#### Records from a dataset
__________
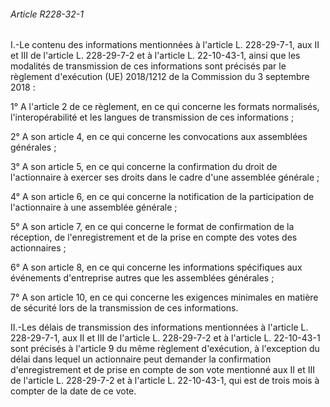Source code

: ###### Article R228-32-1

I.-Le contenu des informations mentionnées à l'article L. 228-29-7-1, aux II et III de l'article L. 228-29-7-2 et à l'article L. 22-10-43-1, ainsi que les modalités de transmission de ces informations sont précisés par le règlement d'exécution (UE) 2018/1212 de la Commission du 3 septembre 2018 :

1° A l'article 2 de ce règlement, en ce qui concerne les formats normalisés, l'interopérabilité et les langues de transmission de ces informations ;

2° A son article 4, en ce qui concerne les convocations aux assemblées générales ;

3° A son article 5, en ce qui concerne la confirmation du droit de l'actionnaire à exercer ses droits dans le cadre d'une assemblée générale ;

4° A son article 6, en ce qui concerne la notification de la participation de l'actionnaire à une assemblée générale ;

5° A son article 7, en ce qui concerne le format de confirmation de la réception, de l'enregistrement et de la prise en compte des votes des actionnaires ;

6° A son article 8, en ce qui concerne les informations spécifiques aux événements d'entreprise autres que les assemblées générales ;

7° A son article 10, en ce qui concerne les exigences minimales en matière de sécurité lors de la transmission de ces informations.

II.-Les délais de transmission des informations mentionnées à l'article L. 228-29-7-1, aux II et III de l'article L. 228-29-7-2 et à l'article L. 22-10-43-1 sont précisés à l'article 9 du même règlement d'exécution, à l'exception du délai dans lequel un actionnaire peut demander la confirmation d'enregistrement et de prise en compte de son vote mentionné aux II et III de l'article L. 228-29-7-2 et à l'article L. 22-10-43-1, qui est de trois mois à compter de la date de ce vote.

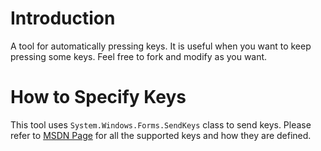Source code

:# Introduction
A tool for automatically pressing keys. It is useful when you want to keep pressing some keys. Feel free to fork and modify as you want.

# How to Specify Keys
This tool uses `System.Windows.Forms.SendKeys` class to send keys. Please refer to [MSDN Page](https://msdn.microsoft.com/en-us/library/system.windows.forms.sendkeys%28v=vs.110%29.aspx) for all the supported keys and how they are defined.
__________
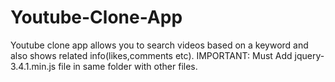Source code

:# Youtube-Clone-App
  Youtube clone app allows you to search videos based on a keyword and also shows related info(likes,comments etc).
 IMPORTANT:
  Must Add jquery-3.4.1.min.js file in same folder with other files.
__________
#### Aim of the task
Within these entries, output exactly the lines starting at the one with "2° A son article" and finishing at the one with "This tool uses". Leave pictures out of the output.

#### Answer for this exercise
2° A son article 4, en ce qui concerne les convocations aux assemblées générales ;

3° A son article 5, en ce qui concerne la confirmation du droit de l'actionnaire à exercer ses droits dans le cadre d'une assemblée générale ;

4° A son article 6, en ce qui concerne la notification de la participation de l'actionnaire à une assemblée générale ;

5° A son article 7, en ce qui concerne le format de confirmation de la réception, de l'enregistrement et de la prise en compte des votes des actionnaires ;

6° A son article 8, en ce qui concerne les informations spécifiques aux événements d'entreprise autres que les assemblées générales ;

7° A son article 10, en ce qui concerne les exigences minimales en matière de sécurité lors de la transmission de ces informations.

II.-Les délais de transmission des informations mentionnées à l'article L. 228-29-7-1, aux II et III de l'article L. 228-29-7-2 et à l'article L. 22-10-43-1 sont précisés à l'article 9 du même règlement d'exécution, à l'exception du délai dans lequel un actionnaire peut demander la confirmation d'enregistrement et de prise en compte de son vote mentionné aux II et III de l'article L. 228-29-7-2 et à l'article L. 22-10-43-1, qui est de trois mois à compter de la date de ce vote.

Source code

:# Introduction
A tool for automatically pressing keys. It is useful when you want to keep pressing some keys. Feel free to fork and modify as you want.

# How to Specify Keys
This tool uses `System.Windows.Forms.SendKeys` class to send keys. Please refer to [MSDN Page](https://msdn.microsoft.com/en-us/library/system.windows.forms.sendkeys%28v=vs.110%29.aspx) for all the supported keys and how they are defined.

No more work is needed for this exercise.